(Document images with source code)
*-*-*

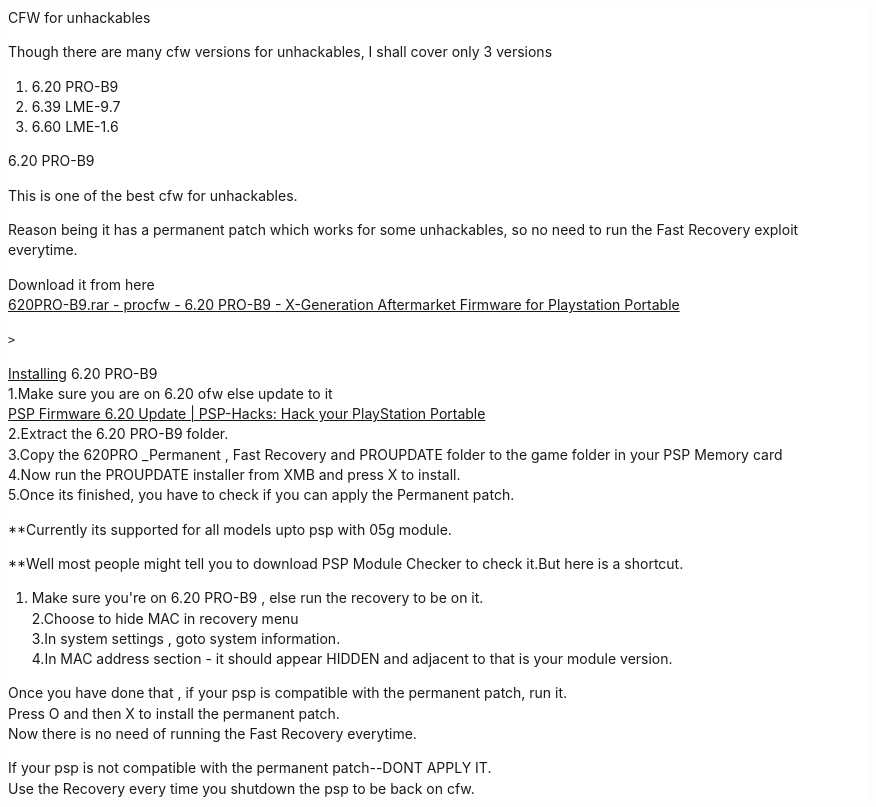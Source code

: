  CFW for unhackables  
   
 Though there are many cfw versions for unhackables, I shall cover
only 3 versions  
   
 1. 6.20 PRO-B9  
 2. 6.39 LME-9.7  
 3. 6.60 LME-1.6  
   
 6.20 PRO-B9  
   
 This is one of the best cfw for unhackables.  
   
 Reason being it has a permanent patch which works for some
unhackables, so no need to run the Fast Recovery exploit
everytime.  
   
 Download it from here  
 [620PRO-B9.rar - procfw - 6.20 PRO-B9 - X-Generation Aftermarket
Firmware for Playstation
Portable](http://code.google.com/p/procfw/downloads/detail?name=620PRO-B9.rar&can=2&q=)  
   
    >
[Installing](http://code.google.com/p/procfw/downloads/detail?name=620PRO-B9.rar&can=2&q=Installing)
6.20 PRO-B9  
 1.Make sure you are on 6.20 ofw else update to it  
 [PSP Firmware 6.20 Update | PSP-Hacks: Hack your PlayStation
Portable](http://psp.dashhacks.com/downloads/psp-firmware-620-update)  
 2.Extract the 6.20 PRO-B9 folder.  
 3.Copy the 620PRO  _Permanent , Fast Recovery and PROUPDATE folder
to the game folder in your PSP Memory card  
 4.Now run the PROUPDATE installer from XMB and press X to
install.  
 5.Once its finished, you have to check if you can apply the
Permanent patch.  
   
 **Currently its supported for all models upto psp with 05g
module.  
   
**Well most people might tell you to download PSP Module Checker
to check it.But here is a shortcut.  
 1. Make sure you're on 6.20 PRO-B9 , else run the recovery to be
on it.  
 2.Choose to hide MAC in recovery menu  
 3.In system settings , goto system information.  
 4.In MAC address section - it should appear HIDDEN and adjacent
to that is your module version.  
   
 Once you have done that , if your psp is compatible with the
permanent patch, run it.  
 Press O and then X to install the permanent patch.  
 Now there is no need of running the Fast Recovery everytime.  
   
 If your psp is not compatible with the permanent patch--DONT
APPLY IT.  
 Use the Recovery every time you shutdown the psp to be back on
cfw.  
   
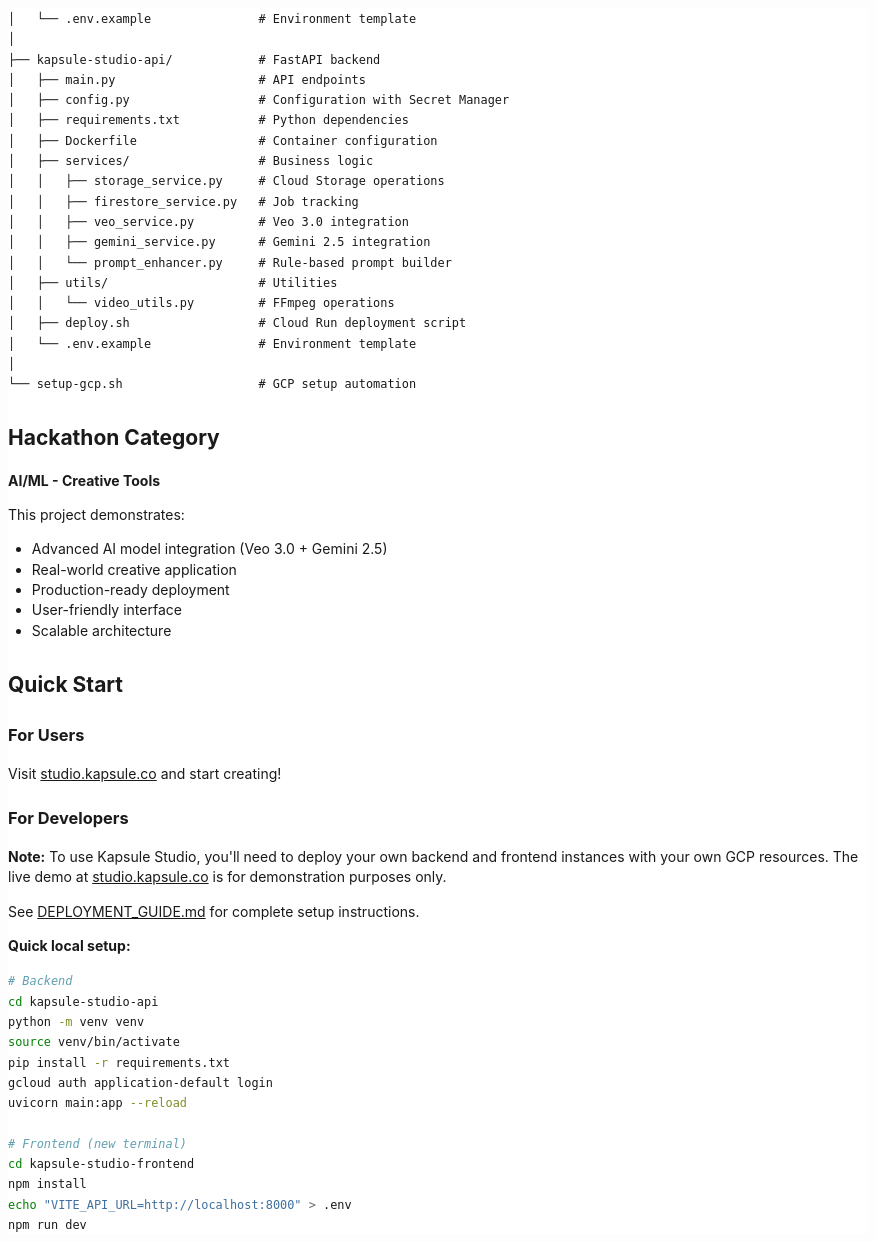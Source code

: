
 ```
│   └── .env.example               # Environment template
│
├── kapsule-studio-api/            # FastAPI backend
│   ├── main.py                    # API endpoints
│   ├── config.py                  # Configuration with Secret Manager
│   ├── requirements.txt           # Python dependencies
│   ├── Dockerfile                 # Container configuration
│   ├── services/                  # Business logic
│   │   ├── storage_service.py     # Cloud Storage operations
│   │   ├── firestore_service.py   # Job tracking
│   │   ├── veo_service.py         # Veo 3.0 integration
│   │   ├── gemini_service.py      # Gemini 2.5 integration
│   │   └── prompt_enhancer.py     # Rule-based prompt builder
│   ├── utils/                     # Utilities
│   │   └── video_utils.py         # FFmpeg operations
│   ├── deploy.sh                  # Cloud Run deployment script
│   └── .env.example               # Environment template
│
└── setup-gcp.sh                   # GCP setup automation
```

## Hackathon Category

**AI/ML - Creative Tools**

This project demonstrates:
- Advanced AI model integration (Veo 3.0 + Gemini 2.5)
- Real-world creative application
- Production-ready deployment
- User-friendly interface
- Scalable architecture

## Quick Start

### For Users

Visit [studio.kapsule.co](https://studio.kapsule.co) and start creating!

### For Developers

**Note:** To use Kapsule Studio, you'll need to deploy your own backend and frontend instances with your own GCP resources. The live demo at [studio.kapsule.co](https://studio.kapsule.co) is for demonstration purposes only.

See [DEPLOYMENT_GUIDE.md](docs/DEPLOYMENT_GUIDE.md) for complete setup instructions.

**Quick local setup:**

```bash
# Backend
cd kapsule-studio-api
python -m venv venv
source venv/bin/activate
pip install -r requirements.txt
gcloud auth application-default login
uvicorn main:app --reload

# Frontend (new terminal)
cd kapsule-studio-frontend
npm install
echo "VITE_API_URL=http://localhost:8000" > .env
npm run dev
```
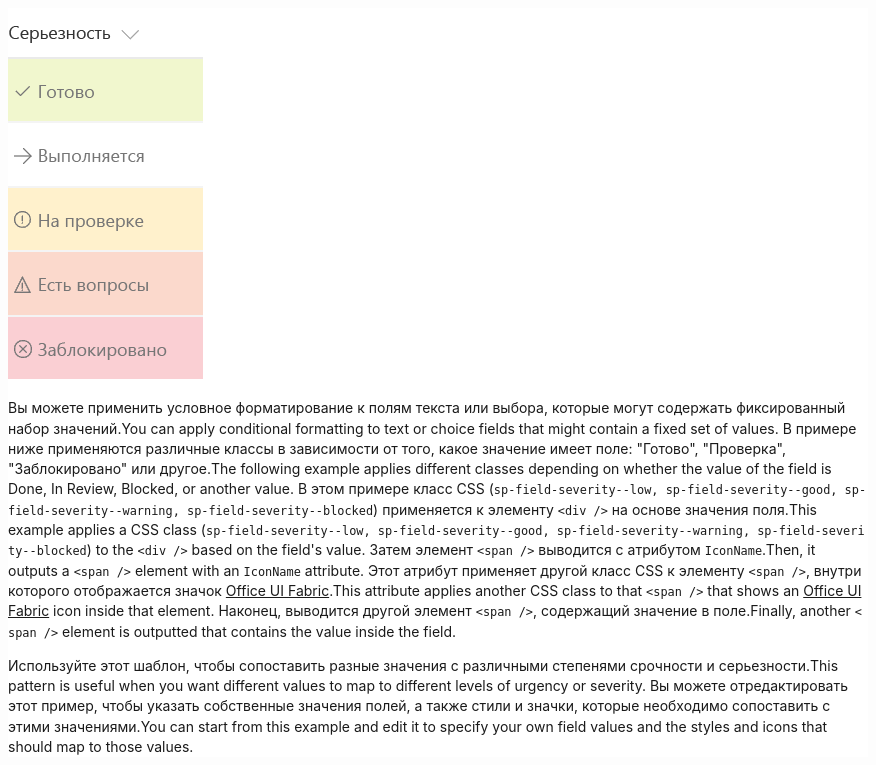 ![Поле состояния, в котором элемент "Done" (Готово) выделен зеленым, элемент "Blocked" (Заблокировано) — красным, а элемент "Review" (Проверка) — оранжевым цветом.](../images/sp-columnformatting-conditionaladvanced.png)

<span data-ttu-id="e513d-164">Вы можете применить условное форматирование к полям текста или выбора, которые могут содержать фиксированный набор значений.</span><span class="sxs-lookup"><span data-stu-id="e513d-164">You can apply conditional formatting to text or choice fields that might contain a fixed set of values.</span></span> <span data-ttu-id="e513d-165">В примере ниже применяются различные классы в зависимости от того, какое значение имеет поле: "Готово", "Проверка", "Заблокировано" или другое.</span><span class="sxs-lookup"><span data-stu-id="e513d-165">The following example applies different classes depending on whether the value of the field is Done, In Review, Blocked, or another value.</span></span> <span data-ttu-id="e513d-166">В этом примере класс CSS (`sp-field-severity--low, sp-field-severity--good, sp-field-severity--warning, sp-field-severity--blocked`) применяется к элементу `<div />` на основе значения поля.</span><span class="sxs-lookup"><span data-stu-id="e513d-166">This example applies a CSS class (`sp-field-severity--low, sp-field-severity--good, sp-field-severity--warning, sp-field-severity--blocked`) to the  `<div />` based on the field's value.</span></span> <span data-ttu-id="e513d-167">Затем элемент `<span />` выводится с атрибутом `IconName`.</span><span class="sxs-lookup"><span data-stu-id="e513d-167">Then, it outputs a `<span />` element with an `IconName` attribute.</span></span> <span data-ttu-id="e513d-168">Этот атрибут применяет другой класс CSS к элементу `<span />`, внутри которого отображается значок [Office UI Fabric](https://dev.office.com/fabric#/).</span><span class="sxs-lookup"><span data-stu-id="e513d-168">This attribute applies another CSS class to that `<span />` that shows an [Office UI Fabric](https://dev.office.com/fabric#/) icon inside that element.</span></span> <span data-ttu-id="e513d-169">Наконец, выводится другой элемент `<span />`, содержащий значение в поле.</span><span class="sxs-lookup"><span data-stu-id="e513d-169">Finally, another `<span />` element is outputted that contains the value inside the field.</span></span>

<span data-ttu-id="e513d-170">Используйте этот шаблон, чтобы сопоставить разные значения с различными степенями срочности и серьезности.</span><span class="sxs-lookup"><span data-stu-id="e513d-170">This pattern is useful when you want different values to map to different levels of urgency or severity.</span></span> <span data-ttu-id="e513d-171">Вы можете отредактировать этот пример, чтобы указать собственные значения полей, а также стили и значки, которые необходимо сопоставить с этими значениями.</span><span class="sxs-lookup"><span data-stu-id="e513d-171">You can start from this example and edit it to specify your own field values and the styles and icons that should map to those values.</span></span>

*-*-*

**YOUR INSTRUCTIONS**
Calculate the number of lines above that include the word "else", giving that number by itself.

**SOLUTION FOR THIS EXERCISE**
2